**EXERCISE INPUTS**

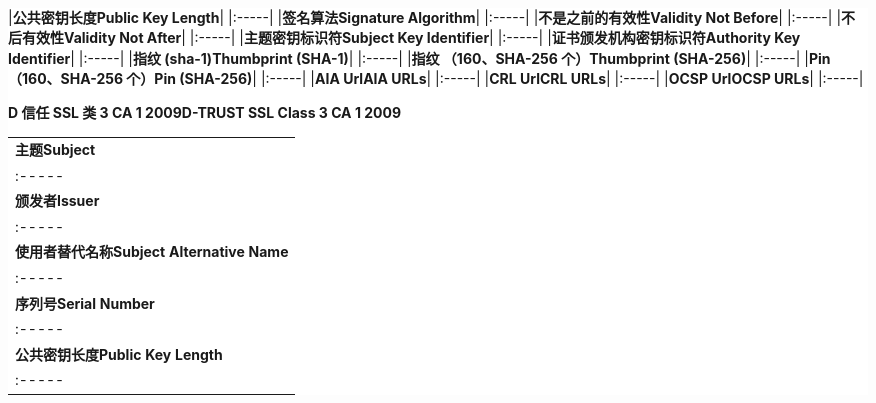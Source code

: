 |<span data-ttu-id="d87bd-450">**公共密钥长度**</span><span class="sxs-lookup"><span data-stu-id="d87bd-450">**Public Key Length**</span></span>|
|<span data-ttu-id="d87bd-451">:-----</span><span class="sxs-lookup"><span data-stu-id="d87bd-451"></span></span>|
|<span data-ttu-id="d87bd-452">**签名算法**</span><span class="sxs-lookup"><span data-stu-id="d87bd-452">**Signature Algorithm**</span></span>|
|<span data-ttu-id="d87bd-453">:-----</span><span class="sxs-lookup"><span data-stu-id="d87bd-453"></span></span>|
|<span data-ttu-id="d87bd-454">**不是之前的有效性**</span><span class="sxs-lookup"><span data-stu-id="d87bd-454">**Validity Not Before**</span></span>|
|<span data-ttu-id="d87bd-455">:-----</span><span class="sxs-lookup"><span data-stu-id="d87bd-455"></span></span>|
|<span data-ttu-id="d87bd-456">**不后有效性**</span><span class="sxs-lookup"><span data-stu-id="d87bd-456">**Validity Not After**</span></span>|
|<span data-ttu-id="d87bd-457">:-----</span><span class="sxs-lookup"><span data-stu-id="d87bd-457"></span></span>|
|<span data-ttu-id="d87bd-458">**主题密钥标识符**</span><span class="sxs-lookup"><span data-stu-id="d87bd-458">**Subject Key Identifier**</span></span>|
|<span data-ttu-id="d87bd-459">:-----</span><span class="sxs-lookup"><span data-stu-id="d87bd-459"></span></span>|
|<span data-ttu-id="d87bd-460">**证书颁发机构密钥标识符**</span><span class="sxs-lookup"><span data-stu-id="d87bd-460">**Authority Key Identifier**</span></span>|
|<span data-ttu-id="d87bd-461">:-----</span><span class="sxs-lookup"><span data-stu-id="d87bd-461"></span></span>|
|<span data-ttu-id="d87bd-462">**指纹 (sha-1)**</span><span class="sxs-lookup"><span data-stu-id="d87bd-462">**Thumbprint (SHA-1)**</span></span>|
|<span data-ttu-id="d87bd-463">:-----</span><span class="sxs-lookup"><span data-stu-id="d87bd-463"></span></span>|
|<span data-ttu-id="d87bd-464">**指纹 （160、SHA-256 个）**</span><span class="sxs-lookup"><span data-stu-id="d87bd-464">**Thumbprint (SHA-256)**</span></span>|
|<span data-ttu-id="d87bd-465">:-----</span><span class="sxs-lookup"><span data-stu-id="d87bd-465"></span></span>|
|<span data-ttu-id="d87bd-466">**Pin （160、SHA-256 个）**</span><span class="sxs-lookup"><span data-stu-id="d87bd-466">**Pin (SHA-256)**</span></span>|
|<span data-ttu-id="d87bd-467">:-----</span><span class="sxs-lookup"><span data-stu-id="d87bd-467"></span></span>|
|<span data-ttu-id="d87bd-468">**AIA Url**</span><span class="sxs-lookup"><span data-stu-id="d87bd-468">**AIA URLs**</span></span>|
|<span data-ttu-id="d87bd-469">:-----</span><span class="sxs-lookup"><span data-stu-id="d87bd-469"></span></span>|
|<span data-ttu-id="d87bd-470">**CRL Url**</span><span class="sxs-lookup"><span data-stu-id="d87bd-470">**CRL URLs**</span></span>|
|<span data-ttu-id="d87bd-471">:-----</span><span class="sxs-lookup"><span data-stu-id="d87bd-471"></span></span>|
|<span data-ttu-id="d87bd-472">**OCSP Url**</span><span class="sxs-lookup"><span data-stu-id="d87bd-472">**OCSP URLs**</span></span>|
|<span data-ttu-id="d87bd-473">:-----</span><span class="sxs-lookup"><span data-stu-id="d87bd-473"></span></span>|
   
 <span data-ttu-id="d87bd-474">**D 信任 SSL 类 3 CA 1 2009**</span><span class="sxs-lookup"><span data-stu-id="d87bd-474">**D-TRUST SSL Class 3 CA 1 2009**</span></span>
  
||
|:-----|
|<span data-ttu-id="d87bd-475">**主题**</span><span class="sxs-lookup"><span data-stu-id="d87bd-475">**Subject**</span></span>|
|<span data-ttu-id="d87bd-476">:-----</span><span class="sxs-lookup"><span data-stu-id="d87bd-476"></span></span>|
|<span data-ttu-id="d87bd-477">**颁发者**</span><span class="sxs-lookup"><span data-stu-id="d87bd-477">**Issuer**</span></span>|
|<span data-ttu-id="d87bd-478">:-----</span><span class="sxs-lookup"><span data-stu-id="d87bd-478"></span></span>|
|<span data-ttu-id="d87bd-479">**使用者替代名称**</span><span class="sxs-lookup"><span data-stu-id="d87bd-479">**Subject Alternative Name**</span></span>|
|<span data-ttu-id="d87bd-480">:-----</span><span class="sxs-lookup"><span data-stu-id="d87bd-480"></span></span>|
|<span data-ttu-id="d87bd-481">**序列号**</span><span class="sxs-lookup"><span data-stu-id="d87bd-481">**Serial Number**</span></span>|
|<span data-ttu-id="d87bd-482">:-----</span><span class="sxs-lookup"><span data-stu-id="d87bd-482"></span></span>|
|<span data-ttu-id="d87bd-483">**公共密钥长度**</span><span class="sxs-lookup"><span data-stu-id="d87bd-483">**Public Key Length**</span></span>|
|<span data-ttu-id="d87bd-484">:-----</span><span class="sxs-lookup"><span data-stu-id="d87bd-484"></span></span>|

...

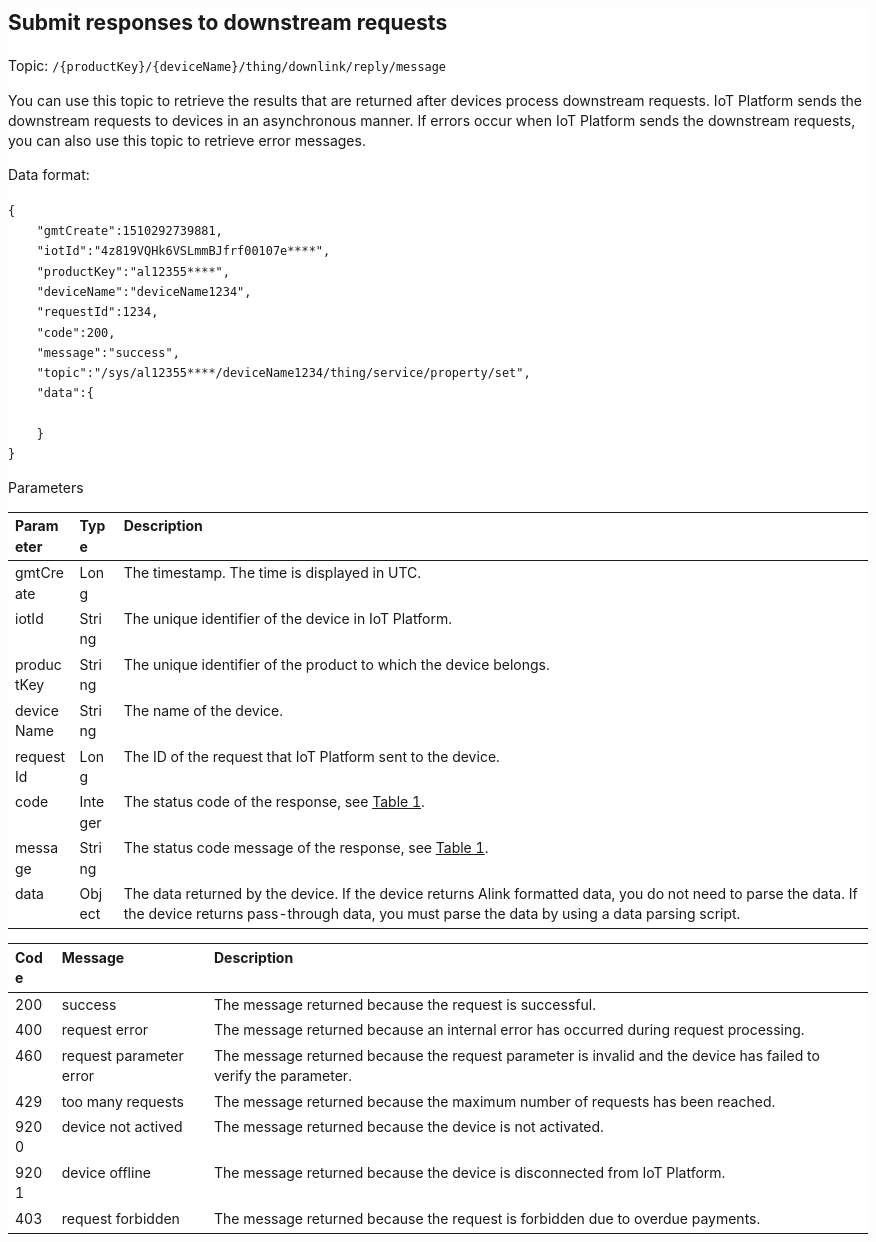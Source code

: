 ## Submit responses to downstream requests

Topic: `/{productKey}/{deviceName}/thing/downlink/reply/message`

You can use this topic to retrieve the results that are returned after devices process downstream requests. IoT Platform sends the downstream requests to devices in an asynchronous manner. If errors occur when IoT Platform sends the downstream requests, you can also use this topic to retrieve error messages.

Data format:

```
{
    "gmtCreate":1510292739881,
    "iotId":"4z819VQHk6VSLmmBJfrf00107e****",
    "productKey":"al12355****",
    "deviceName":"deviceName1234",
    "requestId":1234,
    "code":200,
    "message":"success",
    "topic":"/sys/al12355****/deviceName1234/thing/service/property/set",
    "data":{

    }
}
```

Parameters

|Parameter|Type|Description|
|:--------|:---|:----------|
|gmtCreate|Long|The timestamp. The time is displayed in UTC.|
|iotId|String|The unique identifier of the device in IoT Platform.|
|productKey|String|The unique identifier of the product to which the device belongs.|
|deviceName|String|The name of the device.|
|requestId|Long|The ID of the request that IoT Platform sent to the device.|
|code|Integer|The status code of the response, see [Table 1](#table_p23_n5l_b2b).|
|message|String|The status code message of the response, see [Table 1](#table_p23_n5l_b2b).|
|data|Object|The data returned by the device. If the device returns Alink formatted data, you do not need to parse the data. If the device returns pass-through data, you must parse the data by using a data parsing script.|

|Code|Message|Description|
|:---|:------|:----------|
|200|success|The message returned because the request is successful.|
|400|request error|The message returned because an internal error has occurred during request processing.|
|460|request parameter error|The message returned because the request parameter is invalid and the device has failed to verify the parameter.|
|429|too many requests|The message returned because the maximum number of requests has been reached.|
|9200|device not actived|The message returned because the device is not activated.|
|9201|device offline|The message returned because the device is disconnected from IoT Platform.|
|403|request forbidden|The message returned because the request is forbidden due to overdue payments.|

**WHAT YOU SHOULD DO**
Each line of the listing that contains the word "URLs" must be copied.

**EXERCISE RESULT**
|<span data-ttu-id="d87bd-468">**AIA Url**</span><span class="sxs-lookup"><span data-stu-id="d87bd-468">**AIA URLs**</span></span>|
|<span data-ttu-id="d87bd-470">**CRL Url**</span><span class="sxs-lookup"><span data-stu-id="d87bd-470">**CRL URLs**</span></span>|
|<span data-ttu-id="d87bd-472">**OCSP Url**</span><span class="sxs-lookup"><span data-stu-id="d87bd-472">**OCSP URLs**</span></span>|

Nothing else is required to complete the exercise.